If you have identified that an unplanned litter is imminent and have managed to separate mum and dad, that will prevent a second litter being conceived, but if the nest of babies are only discovered after the birth, all that can be done is to immediately remove the male and just hope that he has not been successful in his endeavours!  Arranging to have him neutered is a good move, as by the time mum has finished with rearing her babies, dad will be infertile and ready to live back with mum again.  In the meantime, letting them live in adjacent accommodation is a really good idea as this will keep the bond between them going to a certain extent, even although they are living apart, thus making an introduction later on much easier.

In the large majority of cases, mum manages the whole thing herself and it is normal for her to ignore her babies all day as they are only fed once a day for a few minutes, usually at night.  Part the fur once a day to make sure that the babies are together in one group and that they look fat and content.  This can be done when mum is out of the hutch in her run, and if you leave her out for at least an hour afterwards she won’t even know you have had a peek.    If you have a double level hutch, do be aware that the chances of some of the babies accidentally ending up dead at the bottom of the ramp is high, so you either need to move the whole nest to the safer lower level, or shut mum in the top level with the babies at night to prevent such accidents happening.

If you find one or two babies out of the nest whilst they eyes are still shut, the chances are high they have been carried out accidentally after a feed on one of mums teats, but mum will ignore them (or worse) so it is down to you to get them safely back where they belong.  Make sure they are warm before you attempt to return them to the nest, and then, with mum somewhere else, smear a small amount of mum’s urine-soaked bedding onto the babies concerned and place them back with their littermates.  Make sure mum is kept out of the area for a couple of hours afterwards, and she will be none the wiser.

If mum bunny is successfully managing to feed her babies, but one or two appear to be very small and wrinkly, it is worth taking them out briefly to let them have a separate feed from mum during the day.  If this is the only reason they are undernourished, a separate feed once a day for a few days should resolve the issue.  If, however, the baby will not respond even to the offer of mum’s teat to feed from, there is likely something very wrong and the chances are the baby will die.  Make sure that the baby is warm before trying to let it feed from mum, as if it is cold it will not respond anyway. If you find that letting the babies feed from mum is going well, do not then give additional feeds from syringe/bottle, as this will only confuse the issue as the feeding technique used by the babies is totally different when feeding from mum compared to being hand reared and also you will upset their appetites as they are usually only fed by mum once a day.  Hand rearing is a last resort option as it is rarely successful when tried by an inexperienced owner, and should only be attempted if the babies are orphans or there is real evidence that mum has rejected them.  For more information about hand rearing do have a look at the hand rearing article elsewhere on this website.
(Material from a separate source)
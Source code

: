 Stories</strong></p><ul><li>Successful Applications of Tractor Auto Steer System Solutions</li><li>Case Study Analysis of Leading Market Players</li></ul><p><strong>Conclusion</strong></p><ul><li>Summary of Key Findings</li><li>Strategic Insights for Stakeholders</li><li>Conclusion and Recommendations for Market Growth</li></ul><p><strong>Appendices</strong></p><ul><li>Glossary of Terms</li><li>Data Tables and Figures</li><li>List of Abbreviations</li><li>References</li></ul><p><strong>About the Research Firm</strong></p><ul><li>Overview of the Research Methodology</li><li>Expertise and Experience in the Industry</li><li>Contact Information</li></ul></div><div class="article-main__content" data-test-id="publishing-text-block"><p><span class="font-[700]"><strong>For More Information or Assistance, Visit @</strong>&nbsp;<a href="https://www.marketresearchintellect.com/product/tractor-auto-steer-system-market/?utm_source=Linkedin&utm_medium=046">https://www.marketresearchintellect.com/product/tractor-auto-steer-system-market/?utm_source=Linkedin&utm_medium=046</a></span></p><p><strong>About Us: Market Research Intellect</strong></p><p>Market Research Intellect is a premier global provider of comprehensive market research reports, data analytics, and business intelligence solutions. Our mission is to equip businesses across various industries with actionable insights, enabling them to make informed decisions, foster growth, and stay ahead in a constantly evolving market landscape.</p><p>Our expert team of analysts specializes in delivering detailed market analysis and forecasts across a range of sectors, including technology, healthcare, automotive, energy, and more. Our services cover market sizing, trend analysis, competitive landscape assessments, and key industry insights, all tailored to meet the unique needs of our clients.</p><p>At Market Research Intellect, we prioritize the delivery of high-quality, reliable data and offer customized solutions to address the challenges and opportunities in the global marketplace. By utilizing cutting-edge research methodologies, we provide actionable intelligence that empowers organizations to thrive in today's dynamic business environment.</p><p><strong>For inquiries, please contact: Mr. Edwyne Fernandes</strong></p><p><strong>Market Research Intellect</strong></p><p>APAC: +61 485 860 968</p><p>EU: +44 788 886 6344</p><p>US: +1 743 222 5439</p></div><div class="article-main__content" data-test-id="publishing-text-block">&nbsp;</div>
If a second litter is born around 31 days after the first litter, the only option is to remove the older babies and keep them separately away from mum.  Nature has made it possible for rabbits to survive without mum at 31 days, so although it is not an ideal situation, for the safety of the second litter and the sanity of mum the first set must be removed.  They should not be allowed to go to new homes, however, until 6-8 weeks depending on how they are doing, just to be sure they are managing without mum and growing well.

So take heart – if you have ended up being a surprised and reluctant owner of an unplanned litter, don’t panic, but do make sure you take steps to prevent such an event happening again, such as neutering all rabbits concerned and having any babies checked twice for sexing, just to be sure!